Short term goals provide specific detailed target results and can generally be accomplished within one year. Examples might include reducing overtime by 2% of implementing a training program.
An important starting point is for an organization to know how much a maintenance department costs. Best practice maintenance costs are 1.8% to 2% of the replacement value of the plant while the worst are more than 5% of asset replacement value per year.
A study conducted by General Motors Advanced Engineering Group found more than half of all maintenance performed was reactive; preventive maintenance activities account for one third of the effort with world class at just under 50% of all activities; predictive maintenance averaged only 13% of maintenance activities.
Basic principles that can be applied within any company include:
- Pre-planning and scheduling of work
- Improving parts and material availability
- Implementing self directed dispatching based upon a meaningful priority system
- Identifying and establishing a meaningful backlog comprised of corrective, routine preventive, and predictive work
- Identifying, managing, and deploying spare parts and materials
REACTIVE REGIMES
When maintenance is reactive it is often characterised by a range of factors. Low equipment reliability can often be masked by high equipment availabilities. Closer analysis can show that equipment with high availabilities is also breaking down frequently.
Low mean time to repair can often be very misleading as to the performance of the plant equipment as a whole. In a reactive state, it is often very low. This is because the workforce is accustomed to having to repair equipment quickly. Although a positive, in terms of workforce abilities, it often indicates a situation in which the plant itself is often failing.
One of the lead on effects of low equipment reliability is the inability of the maintenance store to accurately control the level of inventory required. When they cannot be sure what will be required tomorrow, it is impossible to construct anything like a long-range plan for managing the inventory levels in a satisfactory manner.
The flow on from poor inventory planning is the number of uncontrolled stores that maintenance departments are inclined to keep. This is due to the fact that maintenance has no confidence in the store department to adequately maintain the levels of stock required and stems from the poor equipment reliability.
With the effects of all of the factors above, the workforce in this situation is generally extremely reactive in nature.

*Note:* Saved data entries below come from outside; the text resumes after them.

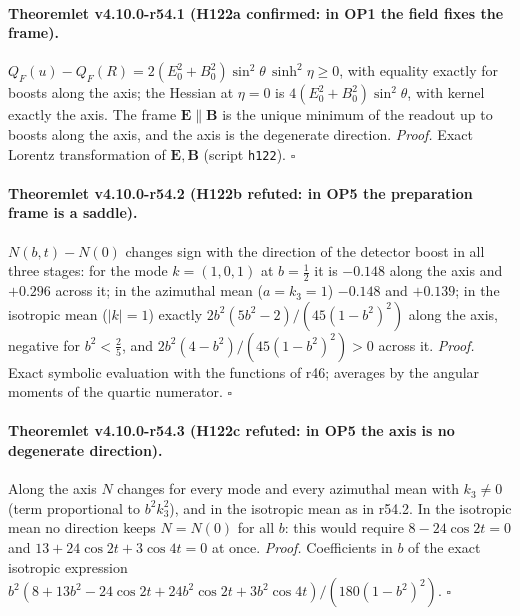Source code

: \paragraph{Theoremlet v4.10.0-r54.1 (H122a confirmed: in OP1 the field fixes the frame).}
\(Q_F(u)-Q_F(R)=2(E_0^2+B_0^2)\sin^2\theta\,\sinh^2\eta\ge0\), with equality exactly for boosts along the axis; the Hessian at \(\eta=0\) is \(4(E_0^2+B_0^2)\sin^2\theta\), with kernel exactly
the axis.  The frame \(\mathbf E\parallel\mathbf B\) is the unique minimum of the readout up to boosts along the axis, and the axis is the degenerate direction.
\emph{Proof.} Exact Lorentz transformation of \(\mathbf E,\mathbf B\) (script \texttt{h122}).  \(\square\)

\paragraph{Theoremlet v4.10.0-r54.2 (H122b refuted: in OP5 the preparation frame is a saddle).}
\(N(b,t)-N(0)\) changes sign with the direction of the detector boost in all three stages: for the mode \(k=(1,0,1)\) at \(b=\tfrac12\) it is \(-0.148\) along the
axis and \(+0.296\) across it; in the azimuthal mean (\(a=k_3=1\)) \(-0.148\) and \(+0.139\); in the isotropic mean (\(|k|=1\)) exactly
\(2b^2(5b^2-2)/(45(1-b^2)^2)\) along the axis, negative for \(b^2<\tfrac25\), and \(2b^2(4-b^2)/(45(1-b^2)^2)>0\) across it.
\emph{Proof.} Exact symbolic evaluation with the functions of r46; averages by the angular moments of the quartic numerator.  \(\square\)

\paragraph{Theoremlet v4.10.0-r54.3 (H122c refuted: in OP5 the axis is no degenerate direction).}
Along the axis \(N\) changes for every mode and every azimuthal mean with \(k_3\ne0\) (term proportional to \(b^2k_3^2\)), and in the isotropic mean as in r54.2.
In the isotropic mean no direction keeps \(N=N(0)\) for all \(b\): this would require \(8-24\cos2t=0\) and \(13+24\cos2t+3\cos4t=0\) at once.
\emph{Proof.} Coefficients in \(b\) of the exact isotropic expression \(b^2(8+13b^2-24\cos2t+24b^2\cos2t+3b^2\cos4t)/(180(1-b^2)^2)\).  \(\square\)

When trying to change the corporate culture of an organization, this can often be one of the most difficult areas to change. The workforce takes a great deal of pride in its abilities to keep the plant running, and rightly so. There is a tendency to want to run off and “save the day.”
PLANNED MAINTENANCE
In contrast, a planned state of maintenance includes the following factors:
Control over the maintenance resources
When correct maintenance planning and scheduling procedures are introduced, there is often a vast and rapid change in the understanding of what is required of the maintenance resources from week to week. This can easily extend to monthly planning periods.
Increased inventory control
The twin effects of increased equipment reliability and better planning and scheduling lead directly to increased control over the through puts of the maintenance stores.
Elimination of much of the “waste” of the business processes
With accurate planning and scheduling processes, much of the waste in the processes will cease to exist. Waste appears generally in the form of waiting times for materials, equipment availability and in the provision of inaccurate information.
Increased accuracy in maintenance budgeting
With the increases in equipment reliability, large gains in budget accuracy are immediately possible. The ability to forecast maintenance requirements, either by equipment or activity, is vastly enhanced when a company reaches the planned stage of maintenance.
Reduced maintenance costs
In conservative terms, a task that has been planned and scheduled is at least 50% more efficient in terms of both costs and time to complete. Using this as a standard and applying it to the amount of tasks that are now executed in an unplanned fashion we can easily see the range of savings that are possible.
Moving an organization from “Reactive Status” to “Planned Status” involves six steps (covered in detail in Daryl Mather’s book, Maintenance Management The Planned State).
- Establish Business Rules and Guidelines
- CMMS System
- Work Process Definition
- Equipment Strategies
- Exception and Functional Reports
- KPI Reports (Key performance Indicator)
The desire to become as successful as the best in the world is a heady goal but one that is achievable with an intense effort.